Tongue-in-cheek though these comments might be they illustrate an important point about Fletcher Building's move.

The kneejerk reaction among some market commentators was to condemn Fletcher Building for overpaying in the Australian market, a "black hole for Kiwi corporates," at the top of the cycle.

That attitude might have been justified a few years ago but it's beginning to sound a bit tired. The Warehouse, Michael Hill, Nuplex, Baycorp, Tower and Mainfreight have all established profitable positions, either by organic growth or by acquisition.

The huge exceptions, of course, have been Air New Zealand and Telecom. In both cases the companies turned out to have overpaid for businesses facing cut-throat competition.

That isn't the case with Laminex, which has the number two position in a virtual duopoly.

Fletcher Building has already raised $129 million of the $754 million purchase price through a share placement to institutions. Along with approval for the deal shareholders will be asked to authorise an issue of capital notes to part-finance the remaining $625 million.
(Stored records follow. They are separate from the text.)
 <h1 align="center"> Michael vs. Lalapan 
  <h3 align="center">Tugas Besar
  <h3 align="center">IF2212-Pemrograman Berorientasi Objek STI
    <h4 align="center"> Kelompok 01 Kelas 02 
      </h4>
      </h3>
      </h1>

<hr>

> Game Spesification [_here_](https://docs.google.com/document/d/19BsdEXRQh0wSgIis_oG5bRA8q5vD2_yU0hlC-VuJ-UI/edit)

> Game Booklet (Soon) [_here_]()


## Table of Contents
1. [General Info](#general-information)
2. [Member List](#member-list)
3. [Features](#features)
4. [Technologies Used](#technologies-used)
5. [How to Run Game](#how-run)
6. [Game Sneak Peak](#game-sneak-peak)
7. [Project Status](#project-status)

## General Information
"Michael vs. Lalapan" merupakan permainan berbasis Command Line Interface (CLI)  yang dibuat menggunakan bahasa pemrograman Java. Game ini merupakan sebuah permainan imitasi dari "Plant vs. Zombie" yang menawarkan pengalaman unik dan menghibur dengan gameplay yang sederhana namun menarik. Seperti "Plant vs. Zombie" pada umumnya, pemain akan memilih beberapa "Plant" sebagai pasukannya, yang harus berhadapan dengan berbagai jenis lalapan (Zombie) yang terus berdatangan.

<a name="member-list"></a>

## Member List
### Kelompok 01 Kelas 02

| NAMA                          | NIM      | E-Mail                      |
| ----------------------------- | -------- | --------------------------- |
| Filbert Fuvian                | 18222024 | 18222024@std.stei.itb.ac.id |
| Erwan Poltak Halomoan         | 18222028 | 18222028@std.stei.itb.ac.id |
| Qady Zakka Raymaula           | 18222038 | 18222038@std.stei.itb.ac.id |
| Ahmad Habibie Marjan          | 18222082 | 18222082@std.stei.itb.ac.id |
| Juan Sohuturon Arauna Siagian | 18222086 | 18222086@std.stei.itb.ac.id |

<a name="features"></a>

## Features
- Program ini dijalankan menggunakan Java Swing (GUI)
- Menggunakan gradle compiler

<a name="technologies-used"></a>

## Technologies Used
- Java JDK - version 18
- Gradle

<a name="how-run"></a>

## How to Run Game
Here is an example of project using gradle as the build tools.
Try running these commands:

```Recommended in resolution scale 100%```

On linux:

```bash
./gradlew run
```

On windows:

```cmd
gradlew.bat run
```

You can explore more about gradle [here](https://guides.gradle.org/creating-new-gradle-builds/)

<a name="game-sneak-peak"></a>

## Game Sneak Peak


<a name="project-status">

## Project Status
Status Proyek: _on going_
Chief executive Ralph Waters has a hard fight ahead of him to dispel ingrained cynicism about deals of this sort.

Only a few weeks ago shareholders in Fletcher Forests voted down the Central North Island Forest Partnership deal because it would have resulted in a company exposed to the vagaries of the commodities price cycle becoming very highly geared.

Fletcher Building's deal will see debt of about $157 million after the sale of the Bolivian operations increase fivefold to $782 million.

Revenue will rise 24% to $3.68 billion and earnings before interest, tax, and abnormals by 32% to $277 million, on last year's figures.

Extra payments for Laminex will be triggered if June 2003 ebitda (earnings before interest, tax, depreciation and amortisation) rise from $A88.1 million to $A95 million, and the full $A20 million top-up payment will be made if ebitda hits $A105 million.

The rise in debt looks scary but there are several factors that should give investors some comfort.

First, unlike Fletcher Forests, Laminex's industry position gives it considerable shelter from the downside of the Australian building cycle.

It operates in a different product sector from giants like Boral (mined and quarried materials) and CSR (plasterboard, concrete and heavy materials). Laminex and Carter Holt Harvey are unlikely to cut each others' throats for market share even when things get tough.

Second, the extra debt is paying for real assets and reliable earnings, not the "blue sky" Telecom bought with AAPT.

If the entire purchase price was debt-funded at, say, 8%, the pre-tax annual interest bill would be $60 million. As 2002 ebitda was $102 million the acquisition would still be cash eps (earnings per share) positive even if there was a huge fall in earnings.

And analysts estimate the company will have $80-100 million of cashflow available annually to reduce debt.

Third, Fletcher Building still has some asset sales up its sleeve. The Peruvian operation has a book value of $16 million. The upstream Pacific Steel and downstream steel divisions are both now profitable, although more work is being done on downstream.

Fourth, Waters has squeezed truckloads of lazy, Old Fletcher costs out of the company, so the earnings trough at the bottom of the cycle won't be nearly as deep as it has been.

And last, Laminex has put Fletcher Building ­ previously covered as a small company by Australia-based analysts ­ on to Australian institutions' radar screens.

By some estimates they now hold about 20% of the stock, compared with only 5% a year ago. Asian institutions have also shown an interest. In the longer term this will help to reduce Fletcher Building's cost of capital.

As a former chief executive of Email, Waters knows the Australian market. He is emphatically not interested in the other building products businesses Laminex owner Amatek has to sell: Rocla concrete products, Stramit Steel, and Insulation Solutions.

For the time being Fletcher Building's shares are trading sideways, although still above the $2.81 pre-Laminex level.

It will be interesting to see where they go once institutional investors digest their placements and get some more cash in the door.

United in existentialism

We live in strange times. The Stock Exchange market surveillance panel this week gave United Networks a waiver from listing rule 9.2.1(a) (footnote 1) to allow Vector, Powerco and Hawke's Bay Network to make a joint bid for United Networks' assets.

The panel's largesse is granted on condition "confirmation was received on the independence of United Networks' independent directors."

It also wants the independents ­ if, indeed, they are independents ­ to certify they are acting in the interests of all United Networks shareholders.

A third condition wants them to certify that majority shareholder Aquila is unable to influence them (that is, that they're independent).

Has the panel gone all existential on us? Or is there something about Mike Smith and Bob Stanic that we ought to know?